Comment by throw0101a
1 day ago
> NTRU Prime (sntrup) is there mostly as a quirk of history (mlkem wasn't available when SSH went down the road of doing PQ).
ML-KEM (originally "CRYSTALS-Kyber") was available, it's just the Tiny/OpenSSH folks decided not to choose that particular algorithm (for reasons beyond my pay grade).
NIST announced their competition in 2016 with the submission deadline being in 2017:
* https://en.wikipedia.org/wiki/NIST_Post-Quantum_Cryptography...
TinySSH added SNTRUP in 2018, with OpenSSH following in 2019/2020:
* https://blog.josefsson.org/2023/05/12/streamlined-ntru-prime...
SSH just happened to pick one of the candidates that NIST decided not to go with.
I'm simply repeating what Damien Miller said.
https://news.ycombinator.com/item?id=32366614
I'm curious where you got the idea that they had mlkem available to them?

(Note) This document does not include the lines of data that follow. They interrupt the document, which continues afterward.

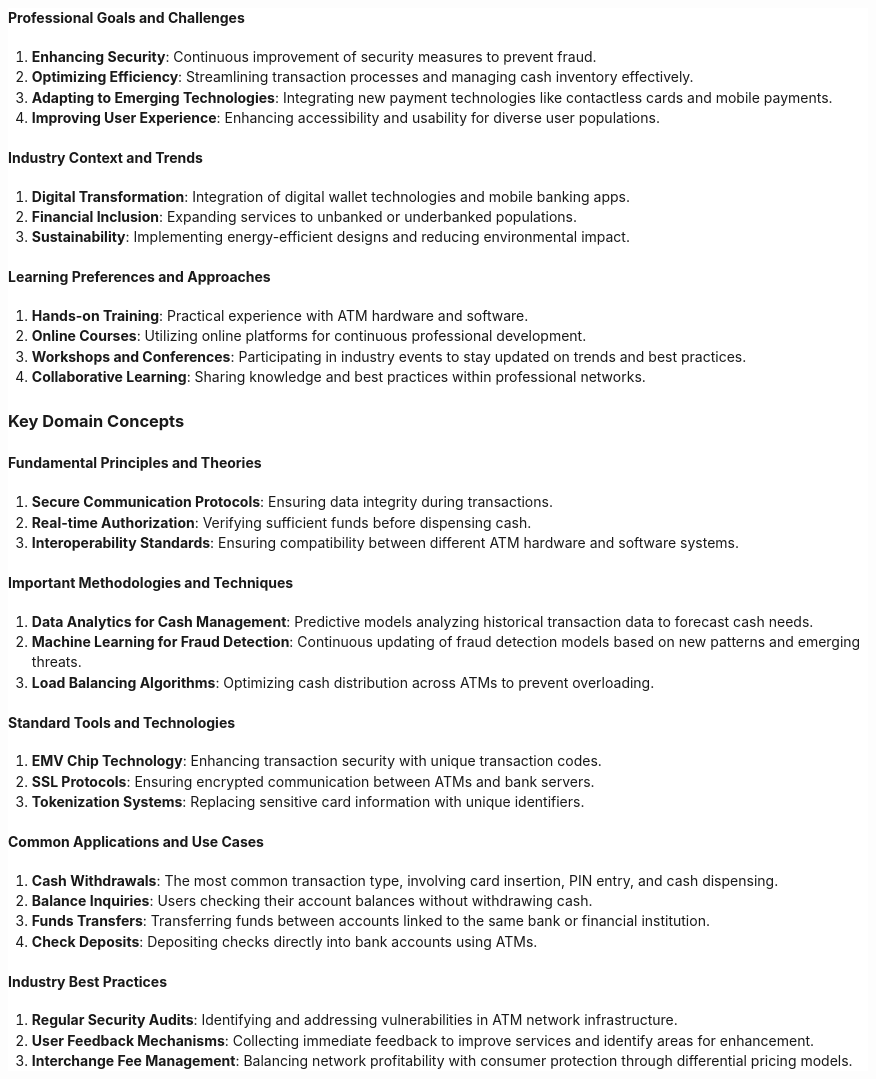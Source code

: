#### Professional Goals and Challenges
1. **Enhancing Security**: Continuous improvement of security measures to prevent fraud.
2. **Optimizing Efficiency**: Streamlining transaction processes and managing cash inventory effectively.
3. **Adapting to Emerging Technologies**: Integrating new payment technologies like contactless cards and mobile payments.
4. **Improving User Experience**: Enhancing accessibility and usability for diverse user populations.

#### Industry Context and Trends
1. **Digital Transformation**: Integration of digital wallet technologies and mobile banking apps.
2. **Financial Inclusion**: Expanding services to unbanked or underbanked populations.
3. **Sustainability**: Implementing energy-efficient designs and reducing environmental impact.

#### Learning Preferences and Approaches
1. **Hands-on Training**: Practical experience with ATM hardware and software.
2. **Online Courses**: Utilizing online platforms for continuous professional development.
3. **Workshops and Conferences**: Participating in industry events to stay updated on trends and best practices.
4. **Collaborative Learning**: Sharing knowledge and best practices within professional networks.

### Key Domain Concepts

#### Fundamental Principles and Theories
1. **Secure Communication Protocols**: Ensuring data integrity during transactions.
2. **Real-time Authorization**: Verifying sufficient funds before dispensing cash.
3. **Interoperability Standards**: Ensuring compatibility between different ATM hardware and software systems.

#### Important Methodologies and Techniques
1. **Data Analytics for Cash Management**: Predictive models analyzing historical transaction data to forecast cash needs.
2. **Machine Learning for Fraud Detection**: Continuous updating of fraud detection models based on new patterns and emerging threats.
3. **Load Balancing Algorithms**: Optimizing cash distribution across ATMs to prevent overloading.

#### Standard Tools and Technologies
1. **EMV Chip Technology**: Enhancing transaction security with unique transaction codes.
2. **SSL Protocols**: Ensuring encrypted communication between ATMs and bank servers.
3. **Tokenization Systems**: Replacing sensitive card information with unique identifiers.

#### Common Applications and Use Cases
1. **Cash Withdrawals**: The most common transaction type, involving card insertion, PIN entry, and cash dispensing.
2. **Balance Inquiries**: Users checking their account balances without withdrawing cash.
3. **Funds Transfers**: Transferring funds between accounts linked to the same bank or financial institution.
4. **Check Deposits**: Depositing checks directly into bank accounts using ATMs.

#### Industry Best Practices
1. **Regular Security Audits**: Identifying and addressing vulnerabilities in ATM network infrastructure.
2. **User Feedback Mechanisms**: Collecting immediate feedback to improve services and identify areas for enhancement.
3. **Interchange Fee Management**: Balancing network profitability with consumer protection through differential pricing models.
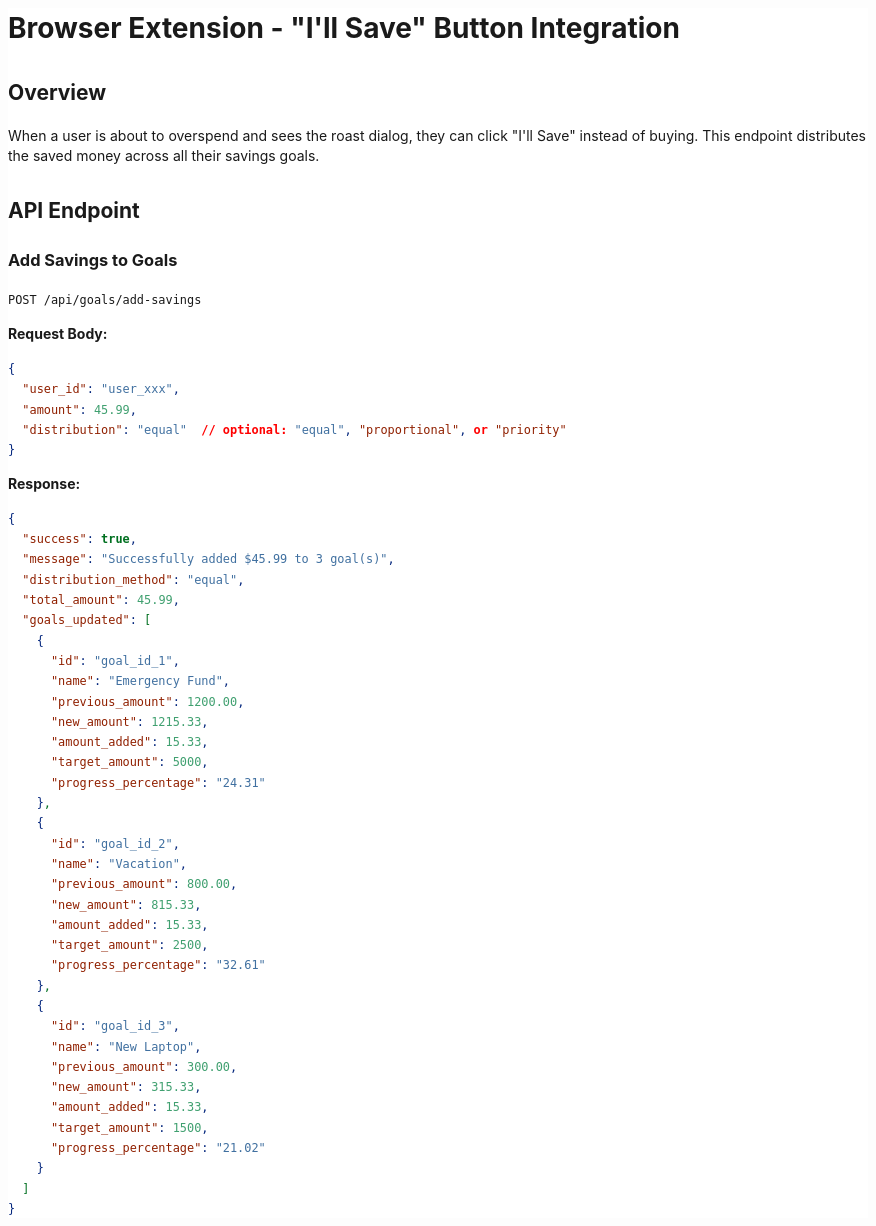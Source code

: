 # Browser Extension - "I'll Save" Button Integration

## Overview
When a user is about to overspend and sees the roast dialog, they can click "I'll Save" instead of buying. This endpoint distributes the saved money across all their savings goals.

## API Endpoint

### Add Savings to Goals
```
POST /api/goals/add-savings
```

**Request Body:**
```json
{
  "user_id": "user_xxx",
  "amount": 45.99,
  "distribution": "equal"  // optional: "equal", "proportional", or "priority"
}
```

**Response:**
```json
{
  "success": true,
  "message": "Successfully added $45.99 to 3 goal(s)",
  "distribution_method": "equal",
  "total_amount": 45.99,
  "goals_updated": [
    {
      "id": "goal_id_1",
      "name": "Emergency Fund",
      "previous_amount": 1200.00,
      "new_amount": 1215.33,
      "amount_added": 15.33,
      "target_amount": 5000,
      "progress_percentage": "24.31"
    },
    {
      "id": "goal_id_2",
      "name": "Vacation",
      "previous_amount": 800.00,
      "new_amount": 815.33,
      "amount_added": 15.33,
      "target_amount": 2500,
      "progress_percentage": "32.61"
    },
    {
      "id": "goal_id_3",
      "name": "New Laptop",
      "previous_amount": 300.00,
      "new_amount": 315.33,
      "amount_added": 15.33,
      "target_amount": 1500,
      "progress_percentage": "21.02"
    }
  ]
}
```
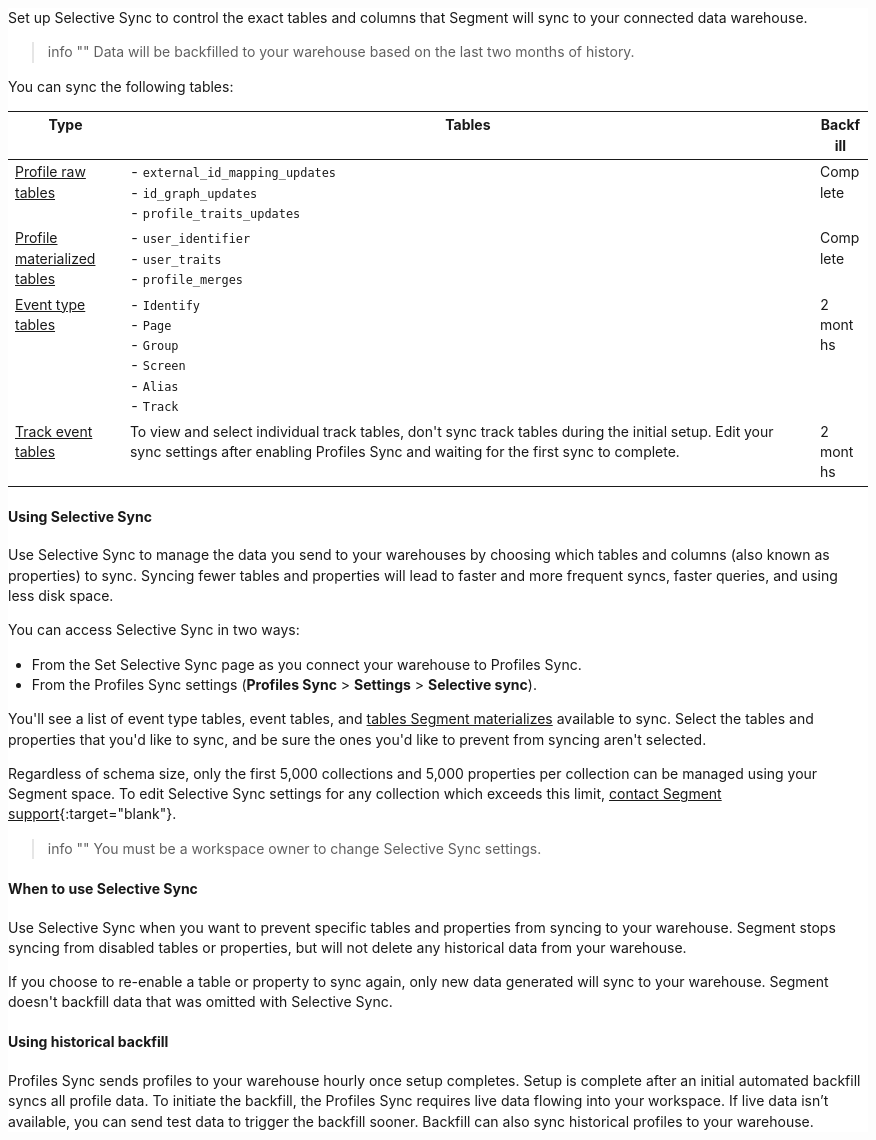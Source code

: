 Set up Selective Sync to control the exact tables and columns that Segment will sync to your connected data warehouse.

> info ""
> Data will be backfilled to your warehouse based on the last two months of history.

You can sync the following tables:

| Type                                                   | Tables                 | Backfill |
| ------------------------------------------------------------------------- | ---------------------------------------------------- | --------------- |
| [Profile raw tables](/docs/unify/profiles-sync/tables/#profile-raw-tables) | - `external_id_mapping_updates` <br> - `id_graph_updates` <br> - `profile_traits_updates` | Complete |
| [Profile materialized tables](/docs/unify/profiles-sync/tables/#tables-segment-materializes) | - `user_identifier` <br> - `user_traits` <br> - `profile_merges`     | Complete |
| [Event type tables](/docs/unify/profiles-sync/tables/#event-type-tables)          |  - `Identify` <br> - `Page` <br> - `Group` <br> - `Screen` <br> - `Alias` <br> - `Track`     | 2 months |
| [Track event tables](/docs/unify/profiles-sync/tables/#track-event-tables)         |   To view and select individual track tables, don't sync track tables during the initial setup. Edit your sync settings after enabling Profiles Sync and waiting for the first sync to complete.                   | 2 months |

#### Using Selective Sync

Use Selective Sync to manage the data you send to your warehouses by choosing which tables and columns (also known as properties) to sync. Syncing fewer tables and properties will lead to faster and more frequent syncs, faster queries, and using less disk space.

You can access Selective Sync in two ways:
- From the Set Selective Sync page as you connect your warehouse to Profiles Sync.
- From the Profiles Sync settings (**Profiles Sync** > **Settings** > **Selective sync**).

You'll see a list of event type tables, event tables, and [tables Segment materializes](/docs/unify/profiles-sync/tables/#tables-segment-materializes) available to sync. Select the tables and properties that you'd like to sync, and be sure the ones you'd like to prevent from syncing aren't selected. 

Regardless of schema size, only the first 5,000 collections and 5,000 properties per collection can be managed using your Segment space. To edit Selective Sync settings for any collection which exceeds this limit, [contact Segment support](https://app.segment.com/workspaces?contact=1){:target="blank"}.

> info ""
> You must be a workspace owner to change Selective Sync settings.

#### When to use Selective Sync

Use Selective Sync when you want to prevent specific tables and properties from syncing to your warehouse. Segment stops syncing from disabled tables or properties, but will not delete any historical data from your warehouse.

If you choose to re-enable a table or property to sync again, only new data generated will sync to your warehouse. Segment doesn't backfill data that was omitted with Selective Sync.

#### Using historical backfill

Profiles Sync sends profiles to your warehouse hourly once setup completes. Setup is complete after an initial automated backfill syncs all profile data. To initiate the backfill, the Profiles Sync requires live data flowing into your workspace. If live data isn’t available, you can send test data to trigger the backfill sooner. Backfill can also sync historical profiles to your warehouse.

They disagree with you.
From the link:
> We (OpenSSH) haven't "disregarded" the winning variants, we added NTRU before the standardisation process was finished and we'll almost certainly add the NIST finalists fairly soon.
Nothing in his statements talks about 'availability', just a particular choice (from the ideas floating around at the time).
CRYSTALS-Kyber (now ML-KEM) was available at the same time as SNTRUP because they were both candidates in the NIST competition. NTRU (Prime) is listed as round three finalist / alternate (along with CRYSTALS-Kyber):
* https://en.wikipedia.org/wiki/NIST_Post-Quantum_Cryptography...
Given that they were both candidates in the same competition, they would have been available at the same time. Tiny/OpenSSH simply chose a candidate that ended up not winning (I'm not criticizing / judging their choice: they made a call, and it happened to be a different call than NIST).